A Department of Labor complaint means filing a report with the Wage and Hour Division (WHD), the branch of the DOL that enforces the FLSA. It is the most accessible enforcement route for workers who believe they have been underpaid — free, available online, and confidential by default.
What the WHD enforces
The WHD handles violations of more than 180 federal labor laws. The most common complaints involve unpaid overtime under the FLSA, minimum wage shortfalls, tip credit abuses, off-the-clock work requirements, illegal deductions from paychecks, child labor violations, and FMLA retaliation. If your issue is discrimination or harassment unrelated to wages, you would file with the EEOC instead.
Filing online: what you need
Go to dol.gov/agencies/whd/contact/complaints. Click 'File a Complaint' on the Worker Resources page. You will enter: your employer's name, address, and approximate size; your contact information (kept confidential if you request it); your job title and pay rate; an approximate date range for the violation; and a brief narrative of what happened. No attachments are required to start. The form takes about 15 minutes.
How the investigation works
A WHD district office assigns an investigator to your complaint. The investigator contacts the employer, requests payroll records and time logs, and may interview coworkers. You have the right to participate confidentially. If the employer's records are missing or falsified, investigators use employee declarations and reasonable estimates to reconstruct wages owed.

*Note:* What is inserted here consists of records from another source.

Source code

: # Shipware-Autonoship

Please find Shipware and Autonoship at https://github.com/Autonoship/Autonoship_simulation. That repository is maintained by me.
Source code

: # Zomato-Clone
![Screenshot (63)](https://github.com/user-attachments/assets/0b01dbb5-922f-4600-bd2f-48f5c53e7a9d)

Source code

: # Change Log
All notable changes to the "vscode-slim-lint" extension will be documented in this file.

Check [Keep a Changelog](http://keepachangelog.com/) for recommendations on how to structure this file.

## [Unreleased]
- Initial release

If a violation is confirmed, the employer receives a back-wage finding and a deadline to pay. If they refuse, the Solicitor of Labor can file a federal lawsuit on your behalf. The WHD can also assess civil money penalties — up to $2,411 per violation in 2026 for repeat or willful violators.
Filing with your state at the same time
The WHD enforces federal law. If your state has its own wage laws — and most do — file with your state labor agency at the same time. State agencies may have higher minimums, longer lookback periods, or stricter penalties than federal law. Filing both complaints takes about 30 minutes total and preserves all your options.
Retaliation protection
It is illegal for your employer to fire, demote, cut your hours, or otherwise punish you for filing a WHD complaint or cooperating in an investigation. If retaliation occurs, file a separate retaliation complaint with the WHD immediately. Federal FLSA retaliation claims have a two-year filing deadline (three years if willful). Many state retaliation statutes have even shorter windows — some as tight as 30 days — so do not delay.